Campo Grande - quinta-feira, 25 de junho de 2026
Direita veste vermelho e esquerda veste azul nas lacradas, protestos e apontamentos das respectivas oposições
Michelly Perez - 19/02/2025 • 07:04
Foto: divulgação
A primeira sessão ordinária de 2025, realizada na manhã desta terça-feira (18), começou com polêmicas na Câmara de Vereadores. Desta vez, o movimento, que já veio do Congresso Nacional, também recebeu destaque nas mesas dos vereadores da Casa de Leis e representantes da direita e esquerda fizeram questão de trazer a “guerra dos bonés”, levando em conta os impactos econômicos no cenário local.
O que chamou a atenção é que, no meio deste movimento, a cor tradicional, o vermelho, utilizada pela esquerda, agora deu voz ao movimento da direita, sob o tema: “Nem picanha, nem café”. Enquanto isso, a esquerda apostou na produção em azul com a frase “O Brasil é dos Brasileiros”.
“Esse boné traz a cor e o verdadeiro slogan do governo Lula.
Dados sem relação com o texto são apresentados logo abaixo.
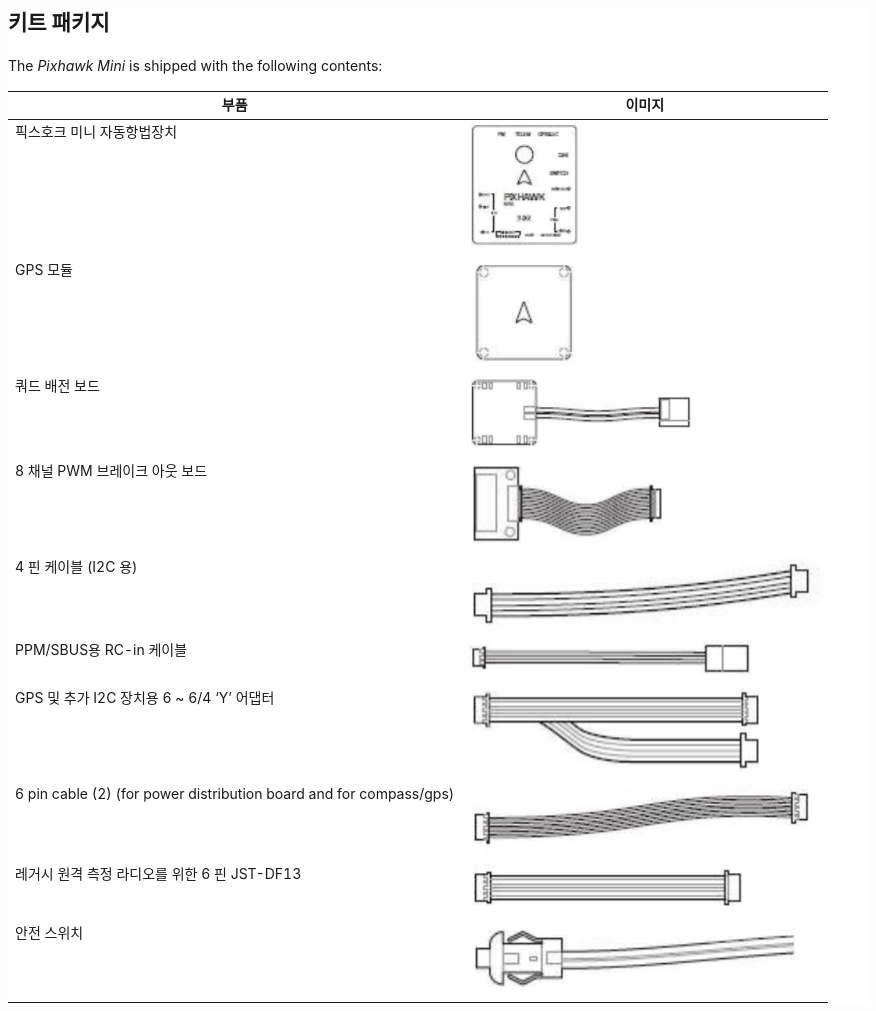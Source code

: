 ## 키트 패키지

The _Pixhawk Mini_ is shipped with the following contents:

| 부품                                                                                                       | 이미지                                                                                                                                  |
| -------------------------------------------------------------------------------------------------------- | ------------------------------------------------------------------------------------------------------------------------------------ |
| 픽스호크 미니 자동항법장치                                                                                           | ![Pixhawk Mini](../../assets/flight_controller/pixhawk_mini/pixhawk_mini_drawing.png)                                                |
| GPS 모듈                                                                                                   | ![Compass+GPS module](../../assets/flight_controller/pixhawk_mini/pixhawk_mini_compass_drawing.png)                                  |
| 쿼드 배전 보드                                                                                                 | ![Quad Power Distribution Board](../../assets/flight_controller/pixhawk_mini/pixhawk_mini_quad_power_distribution_board_drawing.png) |
| 8 채널 PWM 브레이크 아웃 보드                                                                                      | ![8 Channel PWM Breakout board](../../assets/flight_controller/pixhawk_mini/pixhawk_mini_8_channel_pwm_breakout_board_drawing.png)   |
| 4 핀 케이블 (I2C 용)                                                                       | ![4-pin cable (for I2C)](../../assets/flight_controller/pixhawk_mini/pixhawk_mini_4_pin_cable_drawing.png)        |
| PPM/SBUS용 RC-in 케이블                                                                                      | ![RC-in cable for PPM/SBUS](../../assets/flight_controller/pixhawk_mini/pixhawk_mini_rc_in_cable_drawing.png)                        |
| GPS 및 추가 I2C 장치용 6 ~ 6/4 ‘Y’ 어댑터                                                         | ![6 to 6/4 ‘Y’ adapter](../../assets/flight_controller/pixhawk_mini/pixhawk_mini_6_to_6_and_4_pin_Y_cable_drawing.png)               |
| 6 pin cable (2) (for power distribution board and for compass/gps) | ![6 pin cable](../../assets/flight_controller/pixhawk_mini/pixhawk_mini_6_pin_cable_drawing.png)                                     |
| 레거시 원격 측정 라디오를 위한 6 핀 JST-DF13                                                                           | ![6 pin JST to DF13](../../assets/flight_controller/pixhawk_mini/pixhawk_mini_6pin_JST_to_DF13_cable_drawing.png)                    |
| 안전 스위치                                                                                                   | ![Safety switch](../../assets/flight_controller/pixhawk_mini/pixhawk_mini_safety_switch_drawing.png)                                 |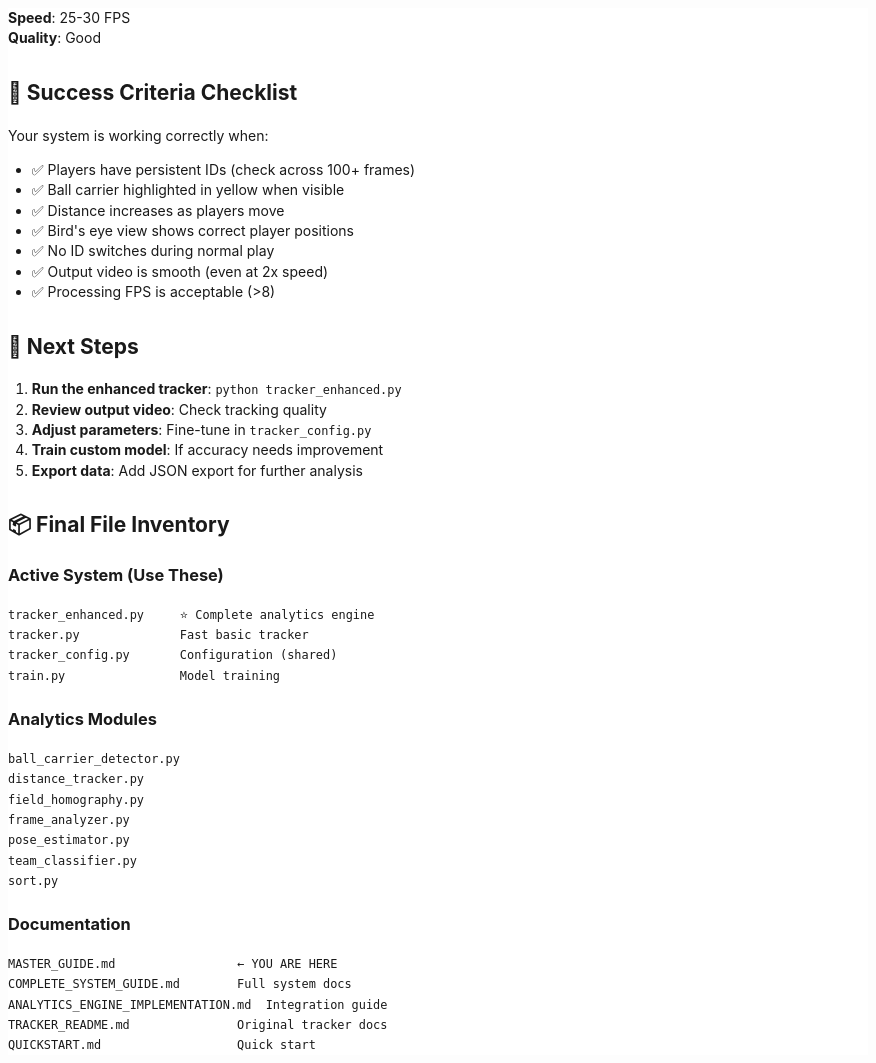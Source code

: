 **Speed**: 25-30 FPS  
**Quality**: Good  

## 🎯 Success Criteria Checklist

Your system is working correctly when:

- ✅ Players have persistent IDs (check across 100+ frames)
- ✅ Ball carrier highlighted in yellow when visible
- ✅ Distance increases as players move
- ✅ Bird's eye view shows correct player positions
- ✅ No ID switches during normal play
- ✅ Output video is smooth (even at 2x speed)
- ✅ Processing FPS is acceptable (>8)

## 🚀 Next Steps

1. **Run the enhanced tracker**: `python tracker_enhanced.py`
2. **Review output video**: Check tracking quality
3. **Adjust parameters**: Fine-tune in `tracker_config.py`
4. **Train custom model**: If accuracy needs improvement
5. **Export data**: Add JSON export for further analysis

## 📦 Final File Inventory

### Active System (Use These)
```
tracker_enhanced.py     ⭐ Complete analytics engine
tracker.py              Fast basic tracker
tracker_config.py       Configuration (shared)
train.py                Model training
```

### Analytics Modules
```
ball_carrier_detector.py
distance_tracker.py
field_homography.py
frame_analyzer.py
pose_estimator.py
team_classifier.py
sort.py
```

### Documentation
```
MASTER_GUIDE.md                 ← YOU ARE HERE
COMPLETE_SYSTEM_GUIDE.md        Full system docs
ANALYTICS_ENGINE_IMPLEMENTATION.md  Integration guide
TRACKER_README.md               Original tracker docs
QUICKSTART.md                   Quick start
```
A frase ‘nem picanha, nem café’ significa os altos impostos que pagamos e a falta de liberdade econômica, que deixa o Brasil estagnado. Eles querem te enganar usando azul, verde e amarelo, mas as políticas do Lula são as mesmas de sempre. As pessoas precisam acordar para a realidade de que a liberdade econômica é o único caminho!”, comentou Salineiro.
Por sua vez, Jean Ferreira (PT) explicou para a Revista A Foto que a intenção é a de reivindicar que o Estado faz parte de uma nação soberana e extremamente importante para o mundo, e que merece ser tratada com respeito.
“Mato Grosso do Sul é um dos estados que mais exporta para os Estados Unidos. Eles são o segundo maior parceiro econômico do estado, atrás apenas da China. A taxação aos produtos brasileiros tem impacto direto na economia sul-mato-grossense”, finaliza.